Tuesday, January 26, 2010

ROI

Lately, I have been thinking what is the Return on Investment (ROI) for an expensive college education? With the explosion of information available on the internet, how useful is a formal 40K/yr college education from a mid-tier school, really. I think I learned most of my knowledge through work and reading on my own after college. I could not recall applying anything useful that I learned in college even though my focus of studies were in Accounting and Computer Science which is supposed to be the most practical among all other majors. Accounting & tax rules change every year and they are different in different country. Computer languages got obsoleted and simplified in no time. Business Law is all really applying your common sense, as far as I am concerned being a TA in that for 2 years.

So when it's time for my daughter to go to college, would I, or should I be paying 80K/yr for a degree that's not going to be too useful except maybe as one-liner in the resume? I think basic training really starts when you work for different big and small companies.

2 回應:

Blogger Marshdrifter said...

I am unabashedly in favor of college education. In my experience (BA from a private liberal arts school; MA from an easier public school), she is much better off getting a full college education than, say, getting a technical degree or no degree at all.

First, college at the Bachelor's level isn't really about any particular subject. It's a combination of training the brain to learn at that higher level and developing the techniques to cognitively approach subjects. It's also provides what they (my psych profs) call a moratorium experience in that you get to experience a wide variety of things. For your major(s), you're more focused on a broad field and learning the core basics, but you're still exploring the possibilities of what there is to know within that field.

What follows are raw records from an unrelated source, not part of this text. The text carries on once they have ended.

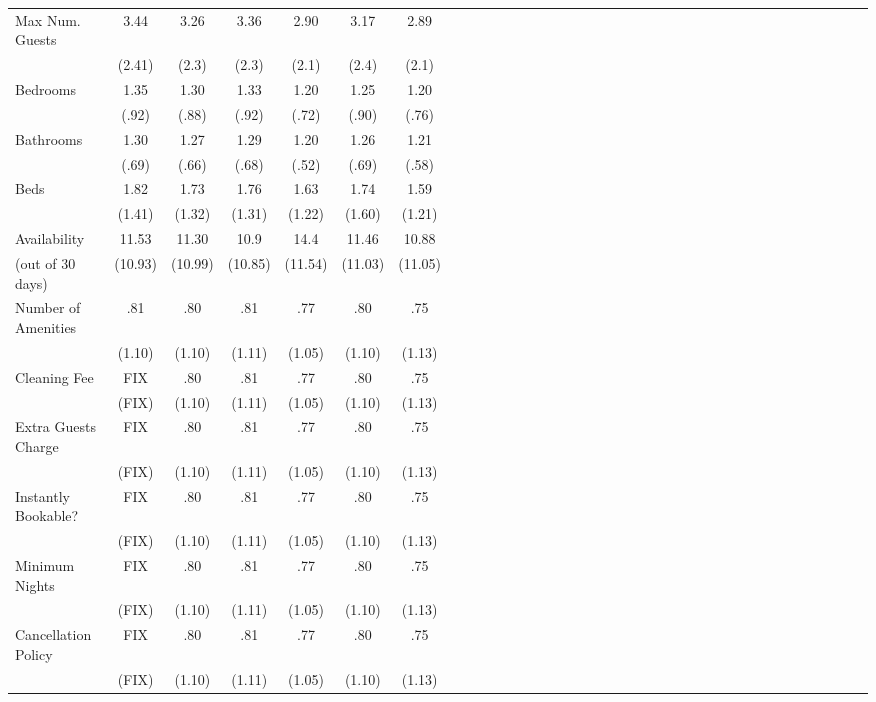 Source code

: {\begin{longtable}{l*{6}{c|c|cccc}}
Max Num. Guests   & 3.44   &      3.26	&      3.36  &      2.90		&    3.17 		&	 2.89\\
               & (2.41)    &     (2.3)         &     (2.3)         &     (2.1)         &     (2.4)         & (2.1)\\
Bedrooms    &  1.35 &      1.30 &      1.33         &      1.20         &      1.25   & 1.20      \\
              &   (.92)   &     (.88)         &     (.92)         &     (.72)         &     (.90)       & (.76)  \\
Bathrooms  & 1.30  &      1.27         &       1.29         &      1.20         &      1.26 & 1.21         \\
                &  (.69)  &     (.66)         &     (.68)         &     (.52)         &     (.69)         & (.58)\\
Beds       & 1.82  &      1.73 &      1.76         &      1.63         &      1.74         & 1.59\\
               &   (1.41)  &     (1.32)         &     (1.31)         &     (1.22)         &     (1.60)   & (1.21)      \\
Availability    & 11.53   &      11.30&      10.9&      14.4 &      11.46  	& 	10.88\\
(out of 30 days)         &  (10.93)    & (10.99)     &     (10.85)         &     (11.54)         &     (11.03)         &     (11.05)         \\
Number of Amenities   &   .81  &      .80		&      .81&      .77 &      .80  	& 	.75\\
           &  (1.10)  & (1.10)     &     (1.11)         &     (1.05)         &     (1.10)         &     (1.13)         \\
Cleaning Fee   &  FIX &      .80		&      .81&      .77 &      .80  	& 	.75\\
&  (FIX)  & (1.10)     &     (1.11)         &     (1.05)         &     (1.10)         &     (1.13)         \\
Extra Guests Charge   &   FIX  &      .80		&      .81&      .77 &      .80  	& 	.75\\
&  (FIX)  & (1.10)     &     (1.11)         &     (1.05)         &     (1.10)         &     (1.13)         \\
Instantly Bookable?   &   FIX  &      .80		&      .81&      .77 &      .80  	& 	.75\\
&  (FIX)  & (1.10)     &     (1.11)         &     (1.05)         &     (1.10)         &     (1.13)         \\
Minimum Nights   &   FIX  &      .80		&      .81&      .77 &      .80  	& 	.75\\
&  (FIX)  & (1.10)     &     (1.11)         &     (1.05)         &     (1.10)         &     (1.13)         \\
Cancellation Policy   &   FIX  &      .80		&      .81&      .77 &      .80  	& 	.75\\
&  (FIX)  & (1.10)     &     (1.11)         &     (1.05)         &     (1.10)         &     (1.13)         \\


\end{longtable}}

That said, there's a marked difference in the classes between schools. A good school should be challenging and offer a lot of opportunities (I can't say whether that'll automatically be expensive, but let's assume that it will be). Going to such as school is a much more rewarding experience and allows a greater degree of adaptiveness when choosing jobs or careers, which may or may not reflect the major.

Interestingly, most of my cohort from my undergrad days felt that the education we received lacked utility and didn't prepare us for the outside world, even for those of us who went on in our fields. Really, though, I think the mistake is to assume that it provides the entire toolkit of what you need to succeed, while it's just getting you to the first door. As you mention, it keeps going as you gain experience.

7:03 PM  
Blogger 學習 said...

Thank you for sharing your thoughts on this. That's an accurate recap of what I've gone through, too, in college. The discipline required, the exposure to different subjects, the friendship, the higher level of cognitive development ... I have almost forgotten about those things since I am already benefiting from those trainings and functioning in a way that they are already a natural part of me.

So ok! I guess I will look into saving up for college just so she has something to fall back on if she chooses to and need to use it.

Thank you for sharing your perspective, marshdrifter!